Fellow panelist Kristen Roupenian, whose New Yorker short story, “Cat Person,” was not only the second-most-read piece of fiction in the magazine last year but also inspired enormous discussion about relationships added, “I watched that testimony for six hours and afterward I felt like I had drunk poison. It’s very clear she’s telling the truth and he’s unhinged….And I saw myself in that [situation] so excruciatingly because that’s what I do when I’m scared and I want people to believe me: I’m so accommodating, I’m so nice. And it f***ing doesn’t get you anything.”

Prior to the blowout question, the discussion among the panelists —a group that also included writer and actor Yrsa Daley-Ward, author of the lyrical memoir, The Terrible — centered on ways to counter the objectification of women in all art as perceived by men (thus, the “male gaze”). The female gaze, the writers felt, had less to do with regarding men in the same objectified way, but all felt the “correct” way to approach the topic was open to discussion. Or, as New Yorker writer Katy Waldman, who led the panel, wryly suggested, “It’s the human gaze if we suddenly granted humanity to women.”

Each of the writers used both their own art and the myriad reactions to it to offer their approaches to the topic. Daley-Ward admitted to once writing an unsuccessful novel with white men at the center of the action because she felt that’s what had the best chance of selling; but inspired by authors such as Alice Walker, she learned to trust her own voice, convinced that, “the moment you get honest it’s just more exciting,” not to mention powerful and relatable.

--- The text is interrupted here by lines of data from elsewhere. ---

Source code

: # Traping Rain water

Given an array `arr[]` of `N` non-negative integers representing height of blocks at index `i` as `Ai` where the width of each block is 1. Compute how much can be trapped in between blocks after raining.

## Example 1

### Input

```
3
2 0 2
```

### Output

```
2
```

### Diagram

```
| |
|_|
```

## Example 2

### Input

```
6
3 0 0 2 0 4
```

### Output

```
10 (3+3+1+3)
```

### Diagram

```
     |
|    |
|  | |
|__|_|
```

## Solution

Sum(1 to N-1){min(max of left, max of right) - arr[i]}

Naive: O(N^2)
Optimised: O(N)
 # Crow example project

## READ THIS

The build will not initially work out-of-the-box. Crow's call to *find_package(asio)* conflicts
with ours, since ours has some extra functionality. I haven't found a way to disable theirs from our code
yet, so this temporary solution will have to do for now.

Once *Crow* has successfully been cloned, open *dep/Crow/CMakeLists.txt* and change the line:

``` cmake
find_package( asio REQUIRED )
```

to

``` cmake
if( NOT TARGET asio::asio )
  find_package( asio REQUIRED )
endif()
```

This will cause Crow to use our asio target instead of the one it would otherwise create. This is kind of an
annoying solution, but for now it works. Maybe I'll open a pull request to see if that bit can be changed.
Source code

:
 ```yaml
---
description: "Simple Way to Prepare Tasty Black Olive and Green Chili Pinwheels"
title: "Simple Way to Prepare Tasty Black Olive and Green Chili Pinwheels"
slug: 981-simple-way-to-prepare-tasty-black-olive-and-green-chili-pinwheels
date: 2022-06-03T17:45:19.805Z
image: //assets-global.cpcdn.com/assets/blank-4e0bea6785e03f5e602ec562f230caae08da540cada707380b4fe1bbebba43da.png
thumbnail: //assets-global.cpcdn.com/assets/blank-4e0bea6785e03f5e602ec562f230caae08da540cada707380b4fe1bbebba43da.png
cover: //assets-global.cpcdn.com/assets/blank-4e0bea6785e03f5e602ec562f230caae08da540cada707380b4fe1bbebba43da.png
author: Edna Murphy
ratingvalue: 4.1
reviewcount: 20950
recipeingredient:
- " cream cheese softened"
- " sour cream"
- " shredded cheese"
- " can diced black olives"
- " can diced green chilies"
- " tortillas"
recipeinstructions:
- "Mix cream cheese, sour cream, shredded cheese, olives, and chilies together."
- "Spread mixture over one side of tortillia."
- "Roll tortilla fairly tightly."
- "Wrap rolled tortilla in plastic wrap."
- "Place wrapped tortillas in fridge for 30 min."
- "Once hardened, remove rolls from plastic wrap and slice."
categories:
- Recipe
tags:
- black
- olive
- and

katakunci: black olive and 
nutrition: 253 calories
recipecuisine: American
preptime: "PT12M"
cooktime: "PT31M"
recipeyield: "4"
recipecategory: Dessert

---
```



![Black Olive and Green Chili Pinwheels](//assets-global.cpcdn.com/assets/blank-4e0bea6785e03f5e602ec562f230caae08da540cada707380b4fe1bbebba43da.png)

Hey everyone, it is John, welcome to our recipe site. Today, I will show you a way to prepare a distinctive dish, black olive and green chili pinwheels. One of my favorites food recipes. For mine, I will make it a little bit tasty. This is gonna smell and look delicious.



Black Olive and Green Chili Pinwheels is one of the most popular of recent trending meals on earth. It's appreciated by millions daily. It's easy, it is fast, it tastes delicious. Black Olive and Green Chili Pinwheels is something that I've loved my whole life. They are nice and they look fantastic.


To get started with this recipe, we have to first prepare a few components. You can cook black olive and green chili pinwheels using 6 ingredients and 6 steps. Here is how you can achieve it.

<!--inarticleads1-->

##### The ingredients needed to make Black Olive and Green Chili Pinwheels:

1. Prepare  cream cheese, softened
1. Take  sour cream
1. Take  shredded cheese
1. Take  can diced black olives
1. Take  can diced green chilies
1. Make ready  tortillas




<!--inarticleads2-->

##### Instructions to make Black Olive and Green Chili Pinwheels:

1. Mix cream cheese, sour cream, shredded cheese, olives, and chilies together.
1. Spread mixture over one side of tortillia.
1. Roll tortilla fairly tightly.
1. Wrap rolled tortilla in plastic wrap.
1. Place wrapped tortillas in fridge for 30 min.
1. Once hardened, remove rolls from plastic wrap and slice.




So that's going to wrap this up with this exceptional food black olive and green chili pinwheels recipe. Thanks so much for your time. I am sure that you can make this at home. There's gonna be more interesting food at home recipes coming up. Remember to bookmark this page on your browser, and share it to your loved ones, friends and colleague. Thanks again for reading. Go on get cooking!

Bloom, a Golden Globe Best Actress winner and multiple Emmy nominee, offered lesson after eloquent and hilarious lessons on everything from the improper semantics of Marc Maron calling Crazy Ex-Girlfriend a “guilty pleasure” on his podcast (implying, as Bloom said, that it was “frivolous”), to an astonishing clip that became a teachable moment about the unattractive trials a woman goes through to get ready for a date (two words: butt waxing).

Roupenian, who also shared long-time trials of attempting to get more honest with her work, spoke of the need to create a level of subjectivity, especially in the face of Twitter users who believe she’d simply published her diary to create “Cat Person.” The story’s main character, Roupenian reminded, is 20, while she’s 37, and dating a woman.

All three panelists (Lena Dunham, Emmy winning creator of Girls, was scheduled to join in but canceled for health reasons) offered instances of the “female gaze” in art being a work in progress, both because of societal expectations and the ways women perceive themselves. And, with a nod to #MeToo, Bloom, citing the most recent powerful exec ousted from his post for harassment claims, admitted, “One of the great champions of [Crazy Ex-Girlfriend] was Les Moonves, so that’s been weird. I don’t know how to reconcile that.”

The Kavanaugh question seemed to crystallize the writers’ frustrations — and the right next steps. As Roupenian ultimately put it, “We tried to get them to listen, we tried to say what we thought and they didn’t listen so now we just have to be the ones in power.”